## What the exercise asks
In the listing that follows, retype every line from the first through the one containing "Only Visual Studio". Pictures are to be left out.
★ ★ ★ ★ ★
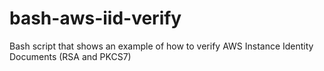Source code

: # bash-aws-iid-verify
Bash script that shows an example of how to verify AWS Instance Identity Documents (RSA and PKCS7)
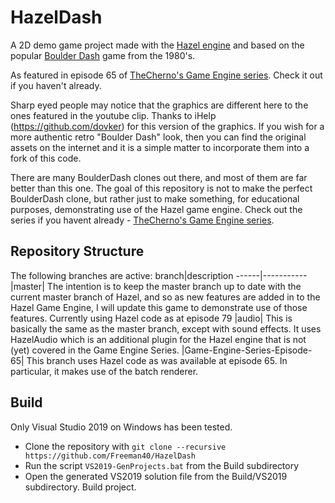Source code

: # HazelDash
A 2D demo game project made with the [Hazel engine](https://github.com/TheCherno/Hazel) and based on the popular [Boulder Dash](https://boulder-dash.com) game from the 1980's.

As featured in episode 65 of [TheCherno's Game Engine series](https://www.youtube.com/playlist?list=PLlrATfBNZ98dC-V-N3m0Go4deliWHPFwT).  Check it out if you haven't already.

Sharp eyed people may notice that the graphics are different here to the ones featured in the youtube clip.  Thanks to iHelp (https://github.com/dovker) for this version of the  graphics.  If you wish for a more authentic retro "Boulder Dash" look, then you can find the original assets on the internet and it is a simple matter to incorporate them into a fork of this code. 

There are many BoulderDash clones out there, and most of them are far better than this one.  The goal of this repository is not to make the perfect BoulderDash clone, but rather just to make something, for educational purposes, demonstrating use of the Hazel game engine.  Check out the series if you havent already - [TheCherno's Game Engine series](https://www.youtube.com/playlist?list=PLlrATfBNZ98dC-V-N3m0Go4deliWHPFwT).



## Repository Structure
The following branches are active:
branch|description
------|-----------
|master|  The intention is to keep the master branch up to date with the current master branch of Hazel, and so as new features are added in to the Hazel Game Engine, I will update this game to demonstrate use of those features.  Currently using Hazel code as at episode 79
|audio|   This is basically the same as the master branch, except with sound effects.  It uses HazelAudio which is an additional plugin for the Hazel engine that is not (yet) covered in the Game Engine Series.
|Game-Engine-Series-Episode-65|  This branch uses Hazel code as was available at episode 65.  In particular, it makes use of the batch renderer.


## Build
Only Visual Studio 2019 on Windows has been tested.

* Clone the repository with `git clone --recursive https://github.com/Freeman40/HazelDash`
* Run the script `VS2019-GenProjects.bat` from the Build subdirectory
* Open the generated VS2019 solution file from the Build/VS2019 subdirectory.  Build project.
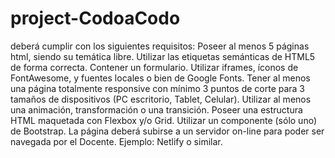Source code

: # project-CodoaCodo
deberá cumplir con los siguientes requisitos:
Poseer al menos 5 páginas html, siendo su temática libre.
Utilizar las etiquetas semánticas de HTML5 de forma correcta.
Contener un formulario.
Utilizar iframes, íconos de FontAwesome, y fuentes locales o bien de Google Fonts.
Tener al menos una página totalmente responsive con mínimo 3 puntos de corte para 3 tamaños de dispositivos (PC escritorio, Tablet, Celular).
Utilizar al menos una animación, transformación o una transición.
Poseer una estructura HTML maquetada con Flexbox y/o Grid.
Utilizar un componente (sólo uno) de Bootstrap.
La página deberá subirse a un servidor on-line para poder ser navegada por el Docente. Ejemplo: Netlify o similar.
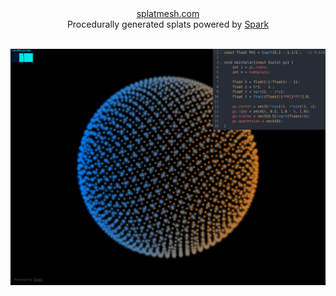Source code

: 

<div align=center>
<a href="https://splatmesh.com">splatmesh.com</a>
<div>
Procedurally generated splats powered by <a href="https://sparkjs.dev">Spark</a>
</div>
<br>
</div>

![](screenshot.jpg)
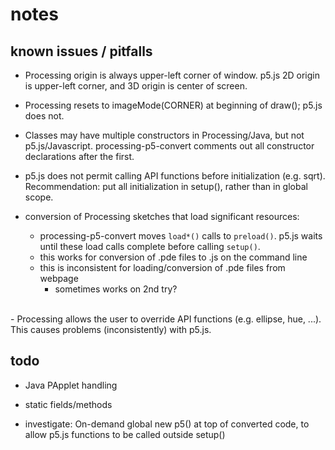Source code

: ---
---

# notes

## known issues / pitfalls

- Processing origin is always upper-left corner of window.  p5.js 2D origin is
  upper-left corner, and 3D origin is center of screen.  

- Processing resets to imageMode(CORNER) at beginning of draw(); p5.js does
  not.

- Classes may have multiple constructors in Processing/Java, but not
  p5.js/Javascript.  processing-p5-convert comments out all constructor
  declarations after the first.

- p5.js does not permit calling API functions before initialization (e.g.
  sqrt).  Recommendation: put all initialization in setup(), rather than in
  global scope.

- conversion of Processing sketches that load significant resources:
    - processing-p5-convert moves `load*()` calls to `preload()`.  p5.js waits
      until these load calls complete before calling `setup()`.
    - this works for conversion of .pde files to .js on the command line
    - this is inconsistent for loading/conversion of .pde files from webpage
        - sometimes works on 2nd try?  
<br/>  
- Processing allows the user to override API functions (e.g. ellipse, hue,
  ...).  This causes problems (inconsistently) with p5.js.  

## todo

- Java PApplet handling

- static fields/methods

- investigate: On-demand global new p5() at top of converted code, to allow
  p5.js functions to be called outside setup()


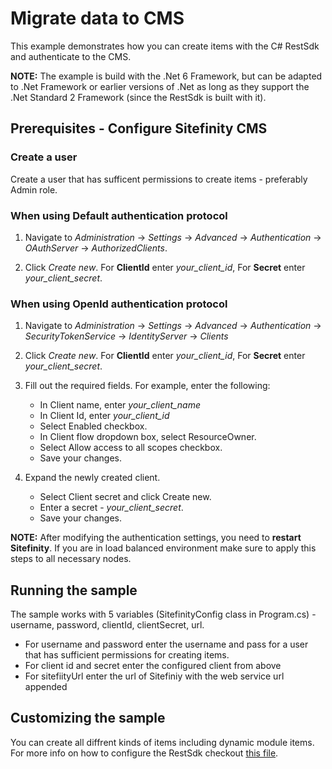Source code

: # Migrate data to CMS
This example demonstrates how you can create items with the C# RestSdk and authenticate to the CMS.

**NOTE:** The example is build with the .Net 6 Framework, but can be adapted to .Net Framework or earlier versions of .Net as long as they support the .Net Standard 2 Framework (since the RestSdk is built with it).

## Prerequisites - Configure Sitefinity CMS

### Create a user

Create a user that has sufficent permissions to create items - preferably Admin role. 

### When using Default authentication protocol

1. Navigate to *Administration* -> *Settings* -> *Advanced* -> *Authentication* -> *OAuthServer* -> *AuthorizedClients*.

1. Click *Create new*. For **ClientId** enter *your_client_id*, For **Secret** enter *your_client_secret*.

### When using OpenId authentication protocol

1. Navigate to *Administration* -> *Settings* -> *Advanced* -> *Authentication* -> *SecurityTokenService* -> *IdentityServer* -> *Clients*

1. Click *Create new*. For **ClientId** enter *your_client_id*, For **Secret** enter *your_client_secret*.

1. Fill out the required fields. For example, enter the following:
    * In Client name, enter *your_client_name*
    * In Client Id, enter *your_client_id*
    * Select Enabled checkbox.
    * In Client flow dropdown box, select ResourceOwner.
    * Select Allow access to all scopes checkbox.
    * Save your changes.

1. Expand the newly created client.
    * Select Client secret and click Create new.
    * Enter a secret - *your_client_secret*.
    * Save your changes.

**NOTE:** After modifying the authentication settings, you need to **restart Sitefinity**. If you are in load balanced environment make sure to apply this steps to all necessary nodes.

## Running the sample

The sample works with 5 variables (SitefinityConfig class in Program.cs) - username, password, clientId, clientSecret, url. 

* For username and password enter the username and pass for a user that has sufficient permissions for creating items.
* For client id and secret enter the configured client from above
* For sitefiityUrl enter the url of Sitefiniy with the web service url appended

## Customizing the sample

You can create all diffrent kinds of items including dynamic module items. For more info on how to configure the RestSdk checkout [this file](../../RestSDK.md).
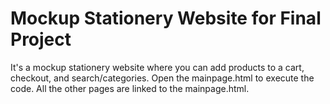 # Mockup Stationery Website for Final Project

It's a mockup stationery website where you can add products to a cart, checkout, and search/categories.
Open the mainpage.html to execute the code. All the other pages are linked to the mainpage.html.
★ ★ ★ ★ ★
## Result of this exercise
Source code

: # bash-aws-iid-verify
Bash script that shows an example of how to verify AWS Instance Identity Documents (RSA and PKCS7)
Source code

: # HazelDash
A 2D demo game project made with the [Hazel engine](https://github.com/TheCherno/Hazel) and based on the popular [Boulder Dash](https://boulder-dash.com) game from the 1980's.

As featured in episode 65 of [TheCherno's Game Engine series](https://www.youtube.com/playlist?list=PLlrATfBNZ98dC-V-N3m0Go4deliWHPFwT).  Check it out if you haven't already.

Sharp eyed people may notice that the graphics are different here to the ones featured in the youtube clip.  Thanks to iHelp (https://github.com/dovker) for this version of the  graphics.  If you wish for a more authentic retro "Boulder Dash" look, then you can find the original assets on the internet and it is a simple matter to incorporate them into a fork of this code. 

There are many BoulderDash clones out there, and most of them are far better than this one.  The goal of this repository is not to make the perfect BoulderDash clone, but rather just to make something, for educational purposes, demonstrating use of the Hazel game engine.  Check out the series if you havent already - [TheCherno's Game Engine series](https://www.youtube.com/playlist?list=PLlrATfBNZ98dC-V-N3m0Go4deliWHPFwT).



## Repository Structure
The following branches are active:
branch|description
------|-----------
|master|  The intention is to keep the master branch up to date with the current master branch of Hazel, and so as new features are added in to the Hazel Game Engine, I will update this game to demonstrate use of those features.  Currently using Hazel code as at episode 79
|audio|   This is basically the same as the master branch, except with sound effects.  It uses HazelAudio which is an additional plugin for the Hazel engine that is not (yet) covered in the Game Engine Series.
|Game-Engine-Series-Episode-65|  This branch uses Hazel code as was available at episode 65.  In particular, it makes use of the batch renderer.


## Build
Only Visual Studio 2019 on Windows has been tested.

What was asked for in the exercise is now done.